*** Opening of AVAILABLE DATA ***

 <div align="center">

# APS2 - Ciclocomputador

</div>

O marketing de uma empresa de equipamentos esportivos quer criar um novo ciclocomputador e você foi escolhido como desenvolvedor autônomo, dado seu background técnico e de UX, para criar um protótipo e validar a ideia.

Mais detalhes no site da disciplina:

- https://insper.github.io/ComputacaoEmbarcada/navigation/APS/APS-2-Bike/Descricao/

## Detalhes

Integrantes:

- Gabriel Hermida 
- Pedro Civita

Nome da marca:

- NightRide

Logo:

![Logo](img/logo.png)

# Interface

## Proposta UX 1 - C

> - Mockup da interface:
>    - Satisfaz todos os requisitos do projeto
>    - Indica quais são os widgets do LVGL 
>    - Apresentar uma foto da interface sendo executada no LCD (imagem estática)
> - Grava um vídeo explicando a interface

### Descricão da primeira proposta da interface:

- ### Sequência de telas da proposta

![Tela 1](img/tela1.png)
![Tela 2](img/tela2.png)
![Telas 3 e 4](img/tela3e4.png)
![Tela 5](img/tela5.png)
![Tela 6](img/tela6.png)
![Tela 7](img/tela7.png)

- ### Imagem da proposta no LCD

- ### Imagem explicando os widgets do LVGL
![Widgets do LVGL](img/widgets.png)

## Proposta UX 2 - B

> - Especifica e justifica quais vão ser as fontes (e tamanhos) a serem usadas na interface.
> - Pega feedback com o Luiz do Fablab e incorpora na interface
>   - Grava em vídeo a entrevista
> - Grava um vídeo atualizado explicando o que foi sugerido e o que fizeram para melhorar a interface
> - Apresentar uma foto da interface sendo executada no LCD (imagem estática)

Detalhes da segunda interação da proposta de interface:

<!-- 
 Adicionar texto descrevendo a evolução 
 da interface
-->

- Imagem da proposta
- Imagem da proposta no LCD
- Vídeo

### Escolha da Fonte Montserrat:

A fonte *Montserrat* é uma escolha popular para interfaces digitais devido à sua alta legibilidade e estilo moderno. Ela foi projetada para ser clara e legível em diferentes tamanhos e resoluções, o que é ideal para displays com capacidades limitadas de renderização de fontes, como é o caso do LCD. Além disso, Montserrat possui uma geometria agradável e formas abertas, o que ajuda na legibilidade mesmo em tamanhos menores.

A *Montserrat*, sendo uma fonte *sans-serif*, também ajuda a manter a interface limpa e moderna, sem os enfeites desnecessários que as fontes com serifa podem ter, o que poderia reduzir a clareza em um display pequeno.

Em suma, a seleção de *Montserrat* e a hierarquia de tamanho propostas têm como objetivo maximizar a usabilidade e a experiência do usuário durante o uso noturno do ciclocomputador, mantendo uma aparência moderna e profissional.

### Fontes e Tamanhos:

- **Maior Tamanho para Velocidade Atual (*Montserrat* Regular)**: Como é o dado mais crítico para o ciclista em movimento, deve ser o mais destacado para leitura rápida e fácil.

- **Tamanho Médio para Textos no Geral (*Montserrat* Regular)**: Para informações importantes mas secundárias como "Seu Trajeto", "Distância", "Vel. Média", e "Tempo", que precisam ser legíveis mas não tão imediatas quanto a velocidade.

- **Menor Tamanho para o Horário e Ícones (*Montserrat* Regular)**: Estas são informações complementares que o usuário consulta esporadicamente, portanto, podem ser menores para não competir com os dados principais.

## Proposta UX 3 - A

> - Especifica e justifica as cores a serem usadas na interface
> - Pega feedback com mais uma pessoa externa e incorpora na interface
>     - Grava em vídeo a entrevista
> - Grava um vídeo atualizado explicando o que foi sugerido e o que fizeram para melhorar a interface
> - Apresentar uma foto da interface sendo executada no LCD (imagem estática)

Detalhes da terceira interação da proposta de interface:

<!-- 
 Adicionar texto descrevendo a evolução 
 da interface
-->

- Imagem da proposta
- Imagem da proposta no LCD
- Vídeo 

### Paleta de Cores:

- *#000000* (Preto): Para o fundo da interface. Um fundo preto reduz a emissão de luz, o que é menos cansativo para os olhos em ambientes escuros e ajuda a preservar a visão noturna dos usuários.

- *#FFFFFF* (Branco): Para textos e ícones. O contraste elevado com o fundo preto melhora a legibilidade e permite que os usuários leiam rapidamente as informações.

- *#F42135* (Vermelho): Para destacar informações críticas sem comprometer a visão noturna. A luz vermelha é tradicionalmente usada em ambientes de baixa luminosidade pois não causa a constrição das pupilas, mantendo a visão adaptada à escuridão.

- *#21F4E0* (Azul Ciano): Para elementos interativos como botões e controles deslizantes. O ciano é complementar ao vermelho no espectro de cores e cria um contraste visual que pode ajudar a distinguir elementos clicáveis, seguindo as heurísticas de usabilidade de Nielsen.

*** Close of AVAILABLE DATA ***

[ACTIVITY] In the records above, find each line with the string "serem" and list it.

[OUTPUT BELOW]
> - Especifica e justifica quais vão ser as fontes (e tamanhos) a serem usadas na interface.
> - Especifica e justifica as cores a serem usadas na interface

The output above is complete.